» **Data provided**:
····················
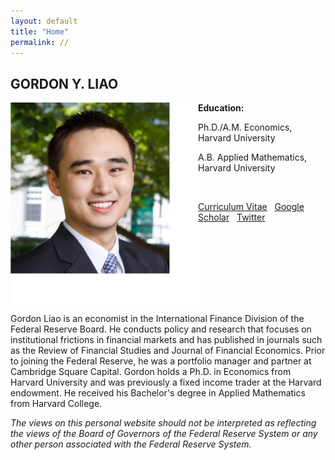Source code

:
 ```yaml
---
layout: default
title: "Home"
permalink: //
---
```



## GORDON Y. LIAO
<!-- **Email:** gliao [at] post.harvard.edu -->
<img src="img/headshot.jpg" width="300" style="float: left">

<!-- ![](img/headshot.jpg){: style="float: left"; width=50px;} -->

**Education:**

Ph.D./A.M. Economics, Harvard University
<!-- , 2013-2017 -->

A.B. Applied Mathematics, Harvard University
<!-- , 2007-2011 -->

&nbsp;


[Curriculum Vitae](GordonLiaoCV.pdf)  &nbsp;
[Google Scholar](https://scholar.google.com/citations?user=CjHJb7cAAAAJ&hl=en) &nbsp;
[Twitter](https://twitter.com/gordonliao)

<div style="clear: both;"></div>

Gordon Liao is an economist in the International Finance Division of the Federal Reserve Board. He conducts policy and research that focuses on institutional frictions in financial markets and has published in journals such as the Review of Financial Studies and Journal of Financial Economics. Prior to joining the Federal Reserve, he was a portfolio manager and partner at Cambridge Square Capital. Gordon holds a Ph.D. in Economics from Harvard University and was previously a fixed income trader at the Harvard endowment. He received his Bachelor's degree in Applied Mathematics from Harvard College.

*The views on this personal website should not be interpreted as reflecting the views of the Board of Governors of the Federal Reserve System or any other person associated with the Federal Reserve System.*
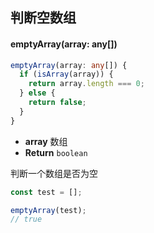 ## 判断空数组

#### emptyArray(array: any[])

```typescript
emptyArray(array: any[]) {
  if (isArray(array)) {
    return array.length === 0;
  } else {
    return false;
  }
}
```

- **array** 数组
- **Return** `boolean`

判断一个数组是否为空

``` typescript
const test = [];

emptyArray(test); 
// true
```
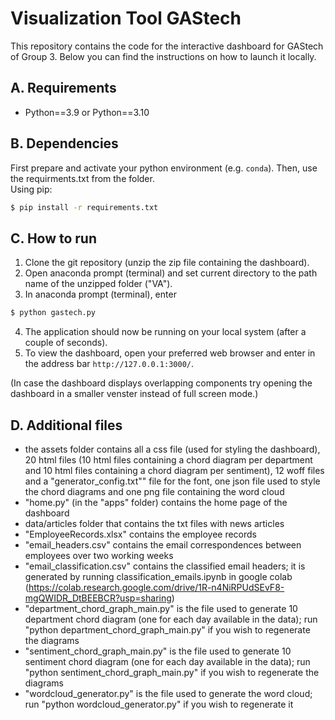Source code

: # Visualization Tool GAStech
This repository contains the code for the interactive dashboard for GAStech of Group 3. Below you can find the instructions on how to launch it locally.

## A. Requirements

* Python==3.9 or Python==3.10

## B. Dependencies

First prepare and activate your python environment (e.g. `conda`). Then, use the requirments.txt from the folder.  
Using pip:
```bash
$ pip install -r requirements.txt

```

## C. How to run
1. Clone the git repository (unzip the zip file containing the dashboard).
2. Open anaconda prompt (terminal) and set current directory to the path name of the unzipped folder ("VA").
3. In anaconda prompt (terminal), enter
```bash
$ python gastech.py

```
4. The application should now be running on your local system (after a couple of seconds).
5. To view the dashboard, open your preferred web browser and enter in the address bar `http://127.0.0.1:3000/`.

(In case the dashboard displays overlapping components try opening the dashboard in a smaller venster instead of full screen mode.)

## D. Additional files
* the assets folder contains all a css file (used for styling the dashboard), 20 html files (10 html files containing a chord diagram per department and 10 html files containing a chord diagram per sentiment), 12 woff files and a "generator_config.txt"" file for the font, one json file used to style the chord diagrams and one png file containing the word cloud
* "home.py" (in the "apps" folder) contains the home page of the dashboard
* data/articles folder that contains the txt files with news articles
* "EmployeeRecords.xlsx" contains the employee records
* "email_headers.csv" contains the email correspondences between employees over two working weeks
* "email_classification.csv" contains the classified email headers; it is generated by running classification_emails.ipynb in google colab (https://colab.research.google.com/drive/1R-n4NiRPUdSEvF8-mgQWIDR_DtBEEBCR?usp=sharing)
* "department_chord_graph_main.py" is the file used to generate 10 department chord diagram (one for each day available in the data); run "python department_chord_graph_main.py" if you wish to regenerate the diagrams
* "sentiment_chord_graph_main.py" is the file used to generate 10 sentiment chord diagram (one for each day available in the data); run "python sentiment_chord_graph_main.py" if you wish to regenerate the diagrams
* "wordcloud_generator.py" is the file used to generate the word cloud; run "python wordcloud_generator.py" if you wish to regenerate it





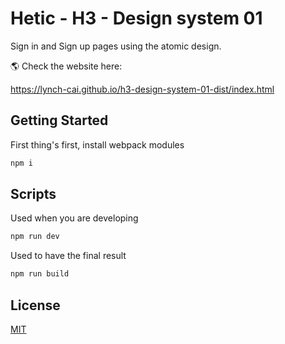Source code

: # Hetic - H3 - Design system 01

Sign in and Sign up pages using the atomic design.

:earth_americas: Check the website here:

https://lynch-cai.github.io/h3-design-system-01-dist/index.html

## Getting Started

First thing's first, install webpack modules

```bash
npm i
```

## Scripts

Used when you are developing
```python
npm run dev
```


Used to have the final result
```python
npm run build
```

## License
[MIT](https://choosealicense.com/licenses/mit/)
····················
» **Exercise description**: Where a line of the records above holds the word "diagram", copy that line.

» **Your solution**:
* the assets folder contains all a css file (used for styling the dashboard), 20 html files (10 html files containing a chord diagram per department and 10 html files containing a chord diagram per sentiment), 12 woff files and a "generator_config.txt"" file for the font, one json file used to style the chord diagrams and one png file containing the word cloud
* "department_chord_graph_main.py" is the file used to generate 10 department chord diagram (one for each day available in the data); run "python department_chord_graph_main.py" if you wish to regenerate the diagrams
* "sentiment_chord_graph_main.py" is the file used to generate 10 sentiment chord diagram (one for each day available in the data); run "python sentiment_chord_graph_main.py" if you wish to regenerate the diagrams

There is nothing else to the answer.